> [The problem] Return only the number of lines in the entries below that hold the word "does".
--------------------------------------------------
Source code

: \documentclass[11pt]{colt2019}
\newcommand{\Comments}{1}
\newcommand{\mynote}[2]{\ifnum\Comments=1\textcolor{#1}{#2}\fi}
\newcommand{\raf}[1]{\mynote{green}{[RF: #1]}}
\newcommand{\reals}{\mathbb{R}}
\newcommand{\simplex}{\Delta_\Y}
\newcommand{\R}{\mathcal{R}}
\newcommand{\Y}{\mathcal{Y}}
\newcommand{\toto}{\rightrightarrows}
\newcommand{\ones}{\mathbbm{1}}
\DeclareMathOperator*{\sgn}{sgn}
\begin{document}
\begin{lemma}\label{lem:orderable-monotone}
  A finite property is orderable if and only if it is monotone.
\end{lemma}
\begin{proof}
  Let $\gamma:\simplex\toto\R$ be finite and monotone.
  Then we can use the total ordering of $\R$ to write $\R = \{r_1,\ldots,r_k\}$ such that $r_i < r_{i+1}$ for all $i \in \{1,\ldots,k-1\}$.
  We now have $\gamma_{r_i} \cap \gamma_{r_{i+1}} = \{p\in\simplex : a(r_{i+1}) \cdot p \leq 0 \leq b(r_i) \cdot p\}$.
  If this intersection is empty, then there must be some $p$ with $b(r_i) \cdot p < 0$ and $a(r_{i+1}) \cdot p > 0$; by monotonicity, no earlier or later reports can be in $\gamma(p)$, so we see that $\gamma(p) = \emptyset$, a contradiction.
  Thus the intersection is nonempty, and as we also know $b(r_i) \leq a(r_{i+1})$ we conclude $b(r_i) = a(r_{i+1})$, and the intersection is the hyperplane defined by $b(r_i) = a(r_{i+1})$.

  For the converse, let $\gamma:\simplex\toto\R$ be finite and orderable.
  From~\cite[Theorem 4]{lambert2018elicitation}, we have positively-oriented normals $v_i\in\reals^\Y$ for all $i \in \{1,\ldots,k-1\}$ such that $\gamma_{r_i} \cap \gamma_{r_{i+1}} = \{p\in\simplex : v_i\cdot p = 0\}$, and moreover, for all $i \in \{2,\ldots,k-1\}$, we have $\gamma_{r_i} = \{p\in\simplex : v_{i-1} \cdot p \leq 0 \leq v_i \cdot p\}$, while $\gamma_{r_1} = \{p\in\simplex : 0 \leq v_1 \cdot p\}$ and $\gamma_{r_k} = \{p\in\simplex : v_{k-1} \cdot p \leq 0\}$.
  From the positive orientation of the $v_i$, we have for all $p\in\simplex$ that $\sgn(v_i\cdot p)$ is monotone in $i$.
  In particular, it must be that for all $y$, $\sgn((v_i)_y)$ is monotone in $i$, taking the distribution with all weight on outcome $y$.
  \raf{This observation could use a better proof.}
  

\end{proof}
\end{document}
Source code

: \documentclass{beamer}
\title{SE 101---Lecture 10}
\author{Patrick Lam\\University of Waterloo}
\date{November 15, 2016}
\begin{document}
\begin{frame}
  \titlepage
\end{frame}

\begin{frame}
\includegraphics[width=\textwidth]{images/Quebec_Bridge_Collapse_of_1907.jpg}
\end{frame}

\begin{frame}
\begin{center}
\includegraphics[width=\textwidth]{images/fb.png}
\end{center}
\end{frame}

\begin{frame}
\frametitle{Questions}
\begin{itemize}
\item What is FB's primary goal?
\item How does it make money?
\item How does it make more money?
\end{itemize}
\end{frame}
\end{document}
--------------------------------------------------
> [Response to the task] 2